- [Work instruction]
Please retype the entries below exactly as they are written.

Source records
****************
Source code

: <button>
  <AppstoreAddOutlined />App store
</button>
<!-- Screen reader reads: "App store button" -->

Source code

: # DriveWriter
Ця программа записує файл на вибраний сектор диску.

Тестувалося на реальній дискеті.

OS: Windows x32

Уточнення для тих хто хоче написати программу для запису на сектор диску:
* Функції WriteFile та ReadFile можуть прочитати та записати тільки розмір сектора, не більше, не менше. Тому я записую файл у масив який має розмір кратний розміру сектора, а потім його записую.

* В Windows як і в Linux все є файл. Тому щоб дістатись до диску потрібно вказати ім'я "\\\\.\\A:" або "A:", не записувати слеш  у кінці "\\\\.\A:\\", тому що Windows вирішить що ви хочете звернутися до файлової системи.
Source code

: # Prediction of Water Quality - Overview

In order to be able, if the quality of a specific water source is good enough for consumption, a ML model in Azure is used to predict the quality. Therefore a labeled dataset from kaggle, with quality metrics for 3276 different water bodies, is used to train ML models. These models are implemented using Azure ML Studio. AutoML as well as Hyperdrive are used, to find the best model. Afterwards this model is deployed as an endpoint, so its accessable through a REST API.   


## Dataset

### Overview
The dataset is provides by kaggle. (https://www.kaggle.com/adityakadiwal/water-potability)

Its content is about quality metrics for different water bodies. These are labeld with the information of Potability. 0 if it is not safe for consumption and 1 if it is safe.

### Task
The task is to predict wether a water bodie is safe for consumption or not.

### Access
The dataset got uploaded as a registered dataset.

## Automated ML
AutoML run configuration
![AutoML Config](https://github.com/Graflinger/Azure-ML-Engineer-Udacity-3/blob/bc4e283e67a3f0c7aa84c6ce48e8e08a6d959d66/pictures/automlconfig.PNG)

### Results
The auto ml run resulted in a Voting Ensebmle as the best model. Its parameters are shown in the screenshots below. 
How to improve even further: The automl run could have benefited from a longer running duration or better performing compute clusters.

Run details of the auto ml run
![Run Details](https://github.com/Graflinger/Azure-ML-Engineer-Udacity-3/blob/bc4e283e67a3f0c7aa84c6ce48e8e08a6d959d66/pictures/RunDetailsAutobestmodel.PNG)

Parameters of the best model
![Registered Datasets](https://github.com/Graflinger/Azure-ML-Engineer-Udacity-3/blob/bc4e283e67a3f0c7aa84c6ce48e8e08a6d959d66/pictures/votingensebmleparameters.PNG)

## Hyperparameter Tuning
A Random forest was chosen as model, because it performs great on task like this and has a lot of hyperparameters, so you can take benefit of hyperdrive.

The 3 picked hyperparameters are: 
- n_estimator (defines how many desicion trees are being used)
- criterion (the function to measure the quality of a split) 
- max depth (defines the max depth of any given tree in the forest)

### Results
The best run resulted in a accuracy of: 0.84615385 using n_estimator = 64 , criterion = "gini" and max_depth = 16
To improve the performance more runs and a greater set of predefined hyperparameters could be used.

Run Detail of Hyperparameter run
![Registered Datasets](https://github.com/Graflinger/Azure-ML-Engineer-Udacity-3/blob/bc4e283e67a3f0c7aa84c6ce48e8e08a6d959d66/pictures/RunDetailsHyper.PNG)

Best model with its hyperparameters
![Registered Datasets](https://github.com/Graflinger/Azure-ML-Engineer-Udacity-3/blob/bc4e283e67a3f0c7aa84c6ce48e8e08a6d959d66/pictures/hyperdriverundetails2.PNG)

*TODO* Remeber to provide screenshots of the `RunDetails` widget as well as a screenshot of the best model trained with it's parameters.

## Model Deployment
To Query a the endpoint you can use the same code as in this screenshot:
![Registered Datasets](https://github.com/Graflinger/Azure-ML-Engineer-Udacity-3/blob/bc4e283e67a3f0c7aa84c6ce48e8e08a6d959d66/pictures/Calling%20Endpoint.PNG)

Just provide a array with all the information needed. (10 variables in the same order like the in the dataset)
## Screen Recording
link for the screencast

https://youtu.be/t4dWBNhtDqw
****************
- [Answer box]
Source code

: <button>
  <AppstoreAddOutlined />App store
</button>
<!-- Screen reader reads: "App store button" -->

Source code

: # DriveWriter
Ця программа записує файл на вибраний сектор диску.

Тестувалося на реальній дискеті.

OS: Windows x32

Уточнення для тих хто хоче написати программу для запису на сектор диску:
* Функції WriteFile та ReadFile можуть прочитати та записати тільки розмір сектора, не більше, не менше. Тому я записую файл у масив який має розмір кратний розміру сектора, а потім його записую.

* В Windows як і в Linux все є файл. Тому щоб дістатись до диску потрібно вказати ім'я "\\\\.\\A:" або "A:", не записувати слеш  у кінці "\\\\.\A:\\", тому що Windows вирішить що ви хочете звернутися до файлової системи.
Source code

: # Prediction of Water Quality - Overview

In order to be able, if the quality of a specific water source is good enough for consumption, a ML model in Azure is used to predict the quality. Therefore a labeled dataset from kaggle, with quality metrics for 3276 different water bodies, is used to train ML models. These models are implemented using Azure ML Studio. AutoML as well as Hyperdrive are used, to find the best model. Afterwards this model is deployed as an endpoint, so its accessable through a REST API.   


## Dataset

### Overview
The dataset is provides by kaggle. (https://www.kaggle.com/adityakadiwal/water-potability)

Its content is about quality metrics for different water bodies. These are labeld with the information of Potability. 0 if it is not safe for consumption and 1 if it is safe.

### Task
The task is to predict wether a water bodie is safe for consumption or not.

### Access
The dataset got uploaded as a registered dataset.

## Automated ML
AutoML run configuration
![AutoML Config](https://github.com/Graflinger/Azure-ML-Engineer-Udacity-3/blob/bc4e283e67a3f0c7aa84c6ce48e8e08a6d959d66/pictures/automlconfig.PNG)

### Results
The auto ml run resulted in a Voting Ensebmle as the best model. Its parameters are shown in the screenshots below. 
How to improve even further: The automl run could have benefited from a longer running duration or better performing compute clusters.

Run details of the auto ml run
![Run Details](https://github.com/Graflinger/Azure-ML-Engineer-Udacity-3/blob/bc4e283e67a3f0c7aa84c6ce48e8e08a6d959d66/pictures/RunDetailsAutobestmodel.PNG)

Parameters of the best model
![Registered Datasets](https://github.com/Graflinger/Azure-ML-Engineer-Udacity-3/blob/bc4e283e67a3f0c7aa84c6ce48e8e08a6d959d66/pictures/votingensebmleparameters.PNG)

## Hyperparameter Tuning
A Random forest was chosen as model, because it performs great on task like this and has a lot of hyperparameters, so you can take benefit of hyperdrive.

The 3 picked hyperparameters are: 
- n_estimator (defines how many desicion trees are being used)
- criterion (the function to measure the quality of a split) 
- max depth (defines the max depth of any given tree in the forest)

### Results
The best run resulted in a accuracy of: 0.84615385 using n_estimator = 64 , criterion = "gini" and max_depth = 16
To improve the performance more runs and a greater set of predefined hyperparameters could be used.

Run Detail of Hyperparameter run
![Registered Datasets](https://github.com/Graflinger/Azure-ML-Engineer-Udacity-3/blob/bc4e283e67a3f0c7aa84c6ce48e8e08a6d959d66/pictures/RunDetailsHyper.PNG)

Best model with its hyperparameters
![Registered Datasets](https://github.com/Graflinger/Azure-ML-Engineer-Udacity-3/blob/bc4e283e67a3f0c7aa84c6ce48e8e08a6d959d66/pictures/hyperdriverundetails2.PNG)

*TODO* Remeber to provide screenshots of the `RunDetails` widget as well as a screenshot of the best model trained with it's parameters.

## Model Deployment
To Query a the endpoint you can use the same code as in this screenshot:
![Registered Datasets](https://github.com/Graflinger/Azure-ML-Engineer-Udacity-3/blob/bc4e283e67a3f0c7aa84c6ce48e8e08a6d959d66/pictures/Calling%20Endpoint.PNG)

Just provide a array with all the information needed. (10 variables in the same order like the in the dataset)
## Screen Recording
link for the screencast

https://youtu.be/t4dWBNhtDqw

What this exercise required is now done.